▸ Work required
Extract, unchanged, every line from the top of the material below through the line with "3. combine Mia_V.mpd, Mia_A.mpd as Mia_AV.mpd", and no more.

▸ Data excerpts
....

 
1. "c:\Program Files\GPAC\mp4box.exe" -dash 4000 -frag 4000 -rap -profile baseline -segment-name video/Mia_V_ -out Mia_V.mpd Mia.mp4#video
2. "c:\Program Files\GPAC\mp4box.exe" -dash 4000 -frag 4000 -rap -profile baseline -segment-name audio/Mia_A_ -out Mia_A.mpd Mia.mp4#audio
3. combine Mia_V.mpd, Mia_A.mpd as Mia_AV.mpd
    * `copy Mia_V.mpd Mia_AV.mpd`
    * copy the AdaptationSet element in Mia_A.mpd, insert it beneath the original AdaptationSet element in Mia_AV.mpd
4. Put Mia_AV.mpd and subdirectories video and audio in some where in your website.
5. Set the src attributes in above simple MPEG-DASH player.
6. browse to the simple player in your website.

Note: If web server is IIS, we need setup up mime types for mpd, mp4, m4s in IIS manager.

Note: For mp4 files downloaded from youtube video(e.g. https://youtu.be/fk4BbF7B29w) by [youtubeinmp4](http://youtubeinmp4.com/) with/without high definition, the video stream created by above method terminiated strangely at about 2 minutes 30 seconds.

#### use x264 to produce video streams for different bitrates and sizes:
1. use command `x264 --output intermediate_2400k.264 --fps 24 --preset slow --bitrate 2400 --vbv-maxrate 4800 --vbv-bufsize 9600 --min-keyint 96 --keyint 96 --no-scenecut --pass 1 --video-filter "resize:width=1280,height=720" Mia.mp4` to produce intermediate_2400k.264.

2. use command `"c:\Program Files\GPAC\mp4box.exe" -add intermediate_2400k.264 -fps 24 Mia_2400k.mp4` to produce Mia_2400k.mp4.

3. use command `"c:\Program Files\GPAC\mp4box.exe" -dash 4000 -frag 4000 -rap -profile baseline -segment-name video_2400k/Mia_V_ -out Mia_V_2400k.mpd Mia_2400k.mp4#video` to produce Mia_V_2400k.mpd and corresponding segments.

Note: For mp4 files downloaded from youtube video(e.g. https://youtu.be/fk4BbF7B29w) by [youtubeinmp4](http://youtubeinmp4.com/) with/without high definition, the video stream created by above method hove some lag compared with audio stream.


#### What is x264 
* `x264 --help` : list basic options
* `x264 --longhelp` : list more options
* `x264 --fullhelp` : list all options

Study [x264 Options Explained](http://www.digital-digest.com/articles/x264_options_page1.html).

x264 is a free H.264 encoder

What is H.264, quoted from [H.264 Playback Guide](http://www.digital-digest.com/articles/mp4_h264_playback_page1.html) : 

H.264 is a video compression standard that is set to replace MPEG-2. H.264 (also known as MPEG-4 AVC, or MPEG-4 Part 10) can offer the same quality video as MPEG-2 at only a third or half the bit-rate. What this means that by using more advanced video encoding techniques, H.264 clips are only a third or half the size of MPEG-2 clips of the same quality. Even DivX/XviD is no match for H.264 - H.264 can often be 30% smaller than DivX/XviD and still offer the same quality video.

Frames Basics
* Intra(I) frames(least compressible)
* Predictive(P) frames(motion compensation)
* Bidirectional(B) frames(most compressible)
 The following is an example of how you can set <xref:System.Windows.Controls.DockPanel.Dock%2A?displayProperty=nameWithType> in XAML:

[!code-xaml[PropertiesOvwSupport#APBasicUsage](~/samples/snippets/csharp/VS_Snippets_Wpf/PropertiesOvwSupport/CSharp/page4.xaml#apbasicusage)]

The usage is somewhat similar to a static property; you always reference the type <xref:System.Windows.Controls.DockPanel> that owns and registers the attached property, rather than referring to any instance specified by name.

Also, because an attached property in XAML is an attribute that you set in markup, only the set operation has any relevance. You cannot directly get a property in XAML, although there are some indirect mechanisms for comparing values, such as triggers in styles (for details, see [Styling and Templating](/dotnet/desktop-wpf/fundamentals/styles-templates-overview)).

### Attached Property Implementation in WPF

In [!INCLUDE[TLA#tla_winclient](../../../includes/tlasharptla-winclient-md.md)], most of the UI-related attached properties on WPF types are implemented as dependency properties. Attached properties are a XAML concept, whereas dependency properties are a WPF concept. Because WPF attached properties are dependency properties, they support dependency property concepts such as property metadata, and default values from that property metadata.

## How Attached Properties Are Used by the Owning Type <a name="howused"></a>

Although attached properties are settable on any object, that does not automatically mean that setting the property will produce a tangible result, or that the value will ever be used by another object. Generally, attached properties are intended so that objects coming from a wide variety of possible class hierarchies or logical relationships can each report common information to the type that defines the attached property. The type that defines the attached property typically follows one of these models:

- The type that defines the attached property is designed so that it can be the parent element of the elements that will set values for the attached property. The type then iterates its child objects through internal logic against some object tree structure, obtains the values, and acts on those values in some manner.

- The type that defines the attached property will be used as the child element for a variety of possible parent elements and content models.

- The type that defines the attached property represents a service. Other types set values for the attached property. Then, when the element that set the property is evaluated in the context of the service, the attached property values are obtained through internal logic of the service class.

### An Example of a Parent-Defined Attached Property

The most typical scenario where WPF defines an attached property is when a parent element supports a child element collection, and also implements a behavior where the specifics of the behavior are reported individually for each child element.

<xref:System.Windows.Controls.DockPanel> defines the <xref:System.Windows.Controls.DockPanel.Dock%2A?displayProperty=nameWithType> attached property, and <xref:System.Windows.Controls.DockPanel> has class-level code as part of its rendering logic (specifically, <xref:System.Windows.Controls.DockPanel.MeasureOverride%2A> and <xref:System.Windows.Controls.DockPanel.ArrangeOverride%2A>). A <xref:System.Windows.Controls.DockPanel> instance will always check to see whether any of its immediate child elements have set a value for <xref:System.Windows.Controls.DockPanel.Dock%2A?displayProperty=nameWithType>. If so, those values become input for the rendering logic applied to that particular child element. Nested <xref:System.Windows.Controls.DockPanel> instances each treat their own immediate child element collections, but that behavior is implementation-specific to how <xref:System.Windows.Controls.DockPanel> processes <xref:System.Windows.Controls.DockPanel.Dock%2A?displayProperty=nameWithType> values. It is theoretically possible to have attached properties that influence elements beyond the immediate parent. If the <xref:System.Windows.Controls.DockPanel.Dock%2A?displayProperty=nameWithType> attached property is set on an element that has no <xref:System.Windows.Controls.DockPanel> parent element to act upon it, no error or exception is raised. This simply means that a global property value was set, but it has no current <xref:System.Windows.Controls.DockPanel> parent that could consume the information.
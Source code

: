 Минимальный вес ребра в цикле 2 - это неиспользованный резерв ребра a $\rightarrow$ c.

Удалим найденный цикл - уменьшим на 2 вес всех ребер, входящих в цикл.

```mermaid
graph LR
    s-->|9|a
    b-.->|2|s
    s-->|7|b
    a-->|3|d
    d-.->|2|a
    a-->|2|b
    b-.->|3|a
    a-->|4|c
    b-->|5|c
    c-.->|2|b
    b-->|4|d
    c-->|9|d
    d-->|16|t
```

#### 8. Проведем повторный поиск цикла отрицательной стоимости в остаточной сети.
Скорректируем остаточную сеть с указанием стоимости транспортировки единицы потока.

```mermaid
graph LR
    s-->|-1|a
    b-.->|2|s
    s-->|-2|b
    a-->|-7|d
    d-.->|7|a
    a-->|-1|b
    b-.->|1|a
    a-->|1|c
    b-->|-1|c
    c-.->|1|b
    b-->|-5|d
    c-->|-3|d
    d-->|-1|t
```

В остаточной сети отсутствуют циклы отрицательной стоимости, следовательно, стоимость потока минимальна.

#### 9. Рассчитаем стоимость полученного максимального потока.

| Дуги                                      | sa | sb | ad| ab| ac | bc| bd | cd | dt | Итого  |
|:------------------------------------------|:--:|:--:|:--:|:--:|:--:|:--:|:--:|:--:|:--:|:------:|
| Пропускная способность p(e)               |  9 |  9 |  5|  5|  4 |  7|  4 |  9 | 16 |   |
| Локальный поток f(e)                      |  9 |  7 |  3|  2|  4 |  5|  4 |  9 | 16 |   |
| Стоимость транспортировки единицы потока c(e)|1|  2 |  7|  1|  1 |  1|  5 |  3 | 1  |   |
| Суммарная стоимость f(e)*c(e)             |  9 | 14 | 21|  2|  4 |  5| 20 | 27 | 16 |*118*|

....

▸ Solution to this problem
1. "c:\Program Files\GPAC\mp4box.exe" -dash 4000 -frag 4000 -rap -profile baseline -segment-name video/Mia_V_ -out Mia_V.mpd Mia.mp4#video
2. "c:\Program Files\GPAC\mp4box.exe" -dash 4000 -frag 4000 -rap -profile baseline -segment-name audio/Mia_A_ -out Mia_A.mpd Mia.mp4#audio
3. combine Mia_V.mpd, Mia_A.mpd as Mia_AV.mpd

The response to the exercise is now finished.